Severe infections with P. aeruginosa are described for immunocompromised patients or persons with underlying diseases like diabetes or cystic fibrosis. Similarly, elderly and immunocompromised patients are at the highest risk of infection by Legionella spp., with smoking as an additional risk factor. Although infections with C. parvum do occur in healthy adults, the outcome in elderly or immunocompromised patients is much more severe and may be fatal. Very few of these new pathogens are really of recent origin. Besides emerging antibiotic-resistant strains, this is true for bacteria that have acquired new virulence factors. The most prominent example is pathogenic E. coli strains that are supposed to have taken up virulence genes by horizontal gene transfer, resulting in very potent new pathogens, the enterohemorrhagic E. coli (EHEC). In addition to new pathogens transmitted via drinking water, the production of toxins by cyanobacteria growing in water resources is an increasing problem in drinking-water supplies from surface water.

Among the new or emerging pathogens which are fecally related are: Enteric viruses including hepatitis A, rotaviruses, small round structured viruses, Norwalk virus, and caliciviruses, the protozoa, Cryptosporidium parvum and Giardia lamblia. Among the bacteria are Campylobacter fetus, C. jejuni and C. col Enterohemorrhagic Escherichia coli EHEC, Yersinia enterocolitica, Helicobacter pylori. Microsporidia, are very small (0.5–1.2 m), obligate intracellular parasites of vertebrates and invertebrates.

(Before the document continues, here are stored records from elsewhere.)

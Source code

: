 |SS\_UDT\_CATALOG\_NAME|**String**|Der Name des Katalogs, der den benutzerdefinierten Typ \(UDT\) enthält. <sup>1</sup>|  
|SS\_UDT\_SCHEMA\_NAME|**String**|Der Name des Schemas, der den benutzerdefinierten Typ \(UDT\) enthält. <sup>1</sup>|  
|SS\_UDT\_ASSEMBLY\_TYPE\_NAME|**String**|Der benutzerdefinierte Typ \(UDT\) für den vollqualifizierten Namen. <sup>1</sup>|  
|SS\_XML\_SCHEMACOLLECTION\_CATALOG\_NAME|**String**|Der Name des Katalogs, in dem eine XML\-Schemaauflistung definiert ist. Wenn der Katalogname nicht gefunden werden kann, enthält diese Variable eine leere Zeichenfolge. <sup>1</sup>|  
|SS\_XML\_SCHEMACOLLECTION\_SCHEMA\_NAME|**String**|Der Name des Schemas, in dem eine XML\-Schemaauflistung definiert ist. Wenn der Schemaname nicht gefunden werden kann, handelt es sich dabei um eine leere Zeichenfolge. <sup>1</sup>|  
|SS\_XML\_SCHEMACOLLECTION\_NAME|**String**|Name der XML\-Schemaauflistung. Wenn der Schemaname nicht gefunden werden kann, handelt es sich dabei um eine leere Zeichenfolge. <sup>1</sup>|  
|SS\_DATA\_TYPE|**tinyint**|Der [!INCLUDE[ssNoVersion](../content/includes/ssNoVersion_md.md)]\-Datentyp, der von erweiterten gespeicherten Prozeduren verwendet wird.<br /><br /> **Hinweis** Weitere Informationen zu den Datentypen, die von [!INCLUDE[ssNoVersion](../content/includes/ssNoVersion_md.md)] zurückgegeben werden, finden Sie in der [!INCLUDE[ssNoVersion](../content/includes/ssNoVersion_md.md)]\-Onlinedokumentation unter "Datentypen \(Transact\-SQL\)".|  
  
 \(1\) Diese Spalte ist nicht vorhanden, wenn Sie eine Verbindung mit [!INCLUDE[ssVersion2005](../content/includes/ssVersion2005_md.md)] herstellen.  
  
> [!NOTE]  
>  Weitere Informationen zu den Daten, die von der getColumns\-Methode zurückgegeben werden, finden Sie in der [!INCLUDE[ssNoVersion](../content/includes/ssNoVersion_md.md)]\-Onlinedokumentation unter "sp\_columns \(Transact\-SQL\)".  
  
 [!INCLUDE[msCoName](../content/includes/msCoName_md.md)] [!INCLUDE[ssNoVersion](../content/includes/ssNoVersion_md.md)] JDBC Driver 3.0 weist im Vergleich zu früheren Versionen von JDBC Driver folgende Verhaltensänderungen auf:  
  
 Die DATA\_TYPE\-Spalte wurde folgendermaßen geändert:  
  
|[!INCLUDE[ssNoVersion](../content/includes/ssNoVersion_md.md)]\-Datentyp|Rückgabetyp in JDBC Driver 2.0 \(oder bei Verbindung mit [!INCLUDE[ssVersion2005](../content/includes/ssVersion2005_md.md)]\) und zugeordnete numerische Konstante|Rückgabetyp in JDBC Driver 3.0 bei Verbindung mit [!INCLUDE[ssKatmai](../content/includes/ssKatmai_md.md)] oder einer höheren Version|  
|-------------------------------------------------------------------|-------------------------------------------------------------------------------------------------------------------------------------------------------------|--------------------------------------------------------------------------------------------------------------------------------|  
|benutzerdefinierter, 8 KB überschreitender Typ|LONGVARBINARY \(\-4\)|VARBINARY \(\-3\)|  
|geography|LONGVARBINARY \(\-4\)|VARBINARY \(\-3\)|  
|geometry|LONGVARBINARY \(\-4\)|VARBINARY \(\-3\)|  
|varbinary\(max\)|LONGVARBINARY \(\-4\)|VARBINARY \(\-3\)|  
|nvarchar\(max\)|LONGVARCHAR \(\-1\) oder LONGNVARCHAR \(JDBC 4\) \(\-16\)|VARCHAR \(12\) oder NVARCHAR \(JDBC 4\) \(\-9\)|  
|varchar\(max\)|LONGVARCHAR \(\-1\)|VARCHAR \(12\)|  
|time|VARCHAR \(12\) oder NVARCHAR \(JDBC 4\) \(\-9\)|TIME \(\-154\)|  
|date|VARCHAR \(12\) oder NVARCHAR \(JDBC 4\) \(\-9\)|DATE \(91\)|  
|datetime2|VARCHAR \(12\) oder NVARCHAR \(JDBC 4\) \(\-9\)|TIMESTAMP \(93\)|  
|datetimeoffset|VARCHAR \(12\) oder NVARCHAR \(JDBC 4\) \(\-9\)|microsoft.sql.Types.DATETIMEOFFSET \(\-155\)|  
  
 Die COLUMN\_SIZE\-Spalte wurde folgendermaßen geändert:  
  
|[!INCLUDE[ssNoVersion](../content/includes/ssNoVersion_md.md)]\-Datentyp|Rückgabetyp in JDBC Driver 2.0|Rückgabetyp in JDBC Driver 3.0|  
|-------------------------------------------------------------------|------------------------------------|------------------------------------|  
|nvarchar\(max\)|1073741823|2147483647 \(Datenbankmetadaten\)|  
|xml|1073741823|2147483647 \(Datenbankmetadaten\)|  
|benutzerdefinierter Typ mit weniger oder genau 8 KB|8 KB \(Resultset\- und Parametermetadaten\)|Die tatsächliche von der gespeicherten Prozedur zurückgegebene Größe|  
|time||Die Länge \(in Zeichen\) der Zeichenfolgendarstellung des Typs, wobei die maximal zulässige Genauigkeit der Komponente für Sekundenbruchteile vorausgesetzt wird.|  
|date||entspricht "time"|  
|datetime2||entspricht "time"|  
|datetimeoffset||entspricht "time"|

Of the new pathogens growing in the distribution system, several have a natural reservoir in the environment including water or soil, and are introduced from the surface water into the drinking-water system usually in low numbers. They are able to multiply in the water or in the adjoining biofilms, and hence their numbers increase in the distribution system. Such bacteria include Legionella pneumophila, Pseudomonas aeruginosa, environmental mycobacteria including M. gordonae, M.avium, M. intracellulare, M. kansasii, M. chelonae, and M. fortuitum. Aeromonas spp. (A. hydrophila, A. caviae, and A. sobria).